DATA FOR THIS TASK below:

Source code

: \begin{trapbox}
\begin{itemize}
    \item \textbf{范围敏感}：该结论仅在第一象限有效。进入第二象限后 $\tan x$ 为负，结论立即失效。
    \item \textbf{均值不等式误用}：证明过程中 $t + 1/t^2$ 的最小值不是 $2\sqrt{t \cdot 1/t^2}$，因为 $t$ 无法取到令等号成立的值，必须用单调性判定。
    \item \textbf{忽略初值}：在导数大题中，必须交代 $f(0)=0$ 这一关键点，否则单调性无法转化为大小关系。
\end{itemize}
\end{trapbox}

End of DATA FOR THIS TASK.
DATA FOR THIS TASK below:

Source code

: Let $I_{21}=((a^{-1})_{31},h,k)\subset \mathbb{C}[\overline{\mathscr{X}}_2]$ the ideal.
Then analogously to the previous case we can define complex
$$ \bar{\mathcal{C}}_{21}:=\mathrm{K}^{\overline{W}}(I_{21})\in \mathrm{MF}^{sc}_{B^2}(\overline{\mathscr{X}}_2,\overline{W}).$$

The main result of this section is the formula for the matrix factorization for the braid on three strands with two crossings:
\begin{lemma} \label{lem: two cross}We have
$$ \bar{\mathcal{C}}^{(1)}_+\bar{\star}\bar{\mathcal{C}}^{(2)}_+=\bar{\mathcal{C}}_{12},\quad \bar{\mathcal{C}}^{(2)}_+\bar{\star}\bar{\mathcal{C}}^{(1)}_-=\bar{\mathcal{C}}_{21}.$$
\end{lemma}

End of DATA FOR THIS TASK.
DATA FOR THIS TASK below:

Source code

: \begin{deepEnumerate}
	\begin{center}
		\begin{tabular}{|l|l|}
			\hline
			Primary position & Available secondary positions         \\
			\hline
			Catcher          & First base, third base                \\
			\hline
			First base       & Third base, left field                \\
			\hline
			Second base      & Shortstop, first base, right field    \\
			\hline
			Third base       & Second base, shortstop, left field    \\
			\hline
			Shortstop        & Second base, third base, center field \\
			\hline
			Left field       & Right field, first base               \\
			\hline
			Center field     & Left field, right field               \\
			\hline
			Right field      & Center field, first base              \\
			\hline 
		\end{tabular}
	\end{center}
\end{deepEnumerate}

End of DATA FOR THIS TASK.

Find every line in the records that uses the string "lemma", then copy it.

\begin{lemma} \label{lem: two cross}We have
\end{lemma}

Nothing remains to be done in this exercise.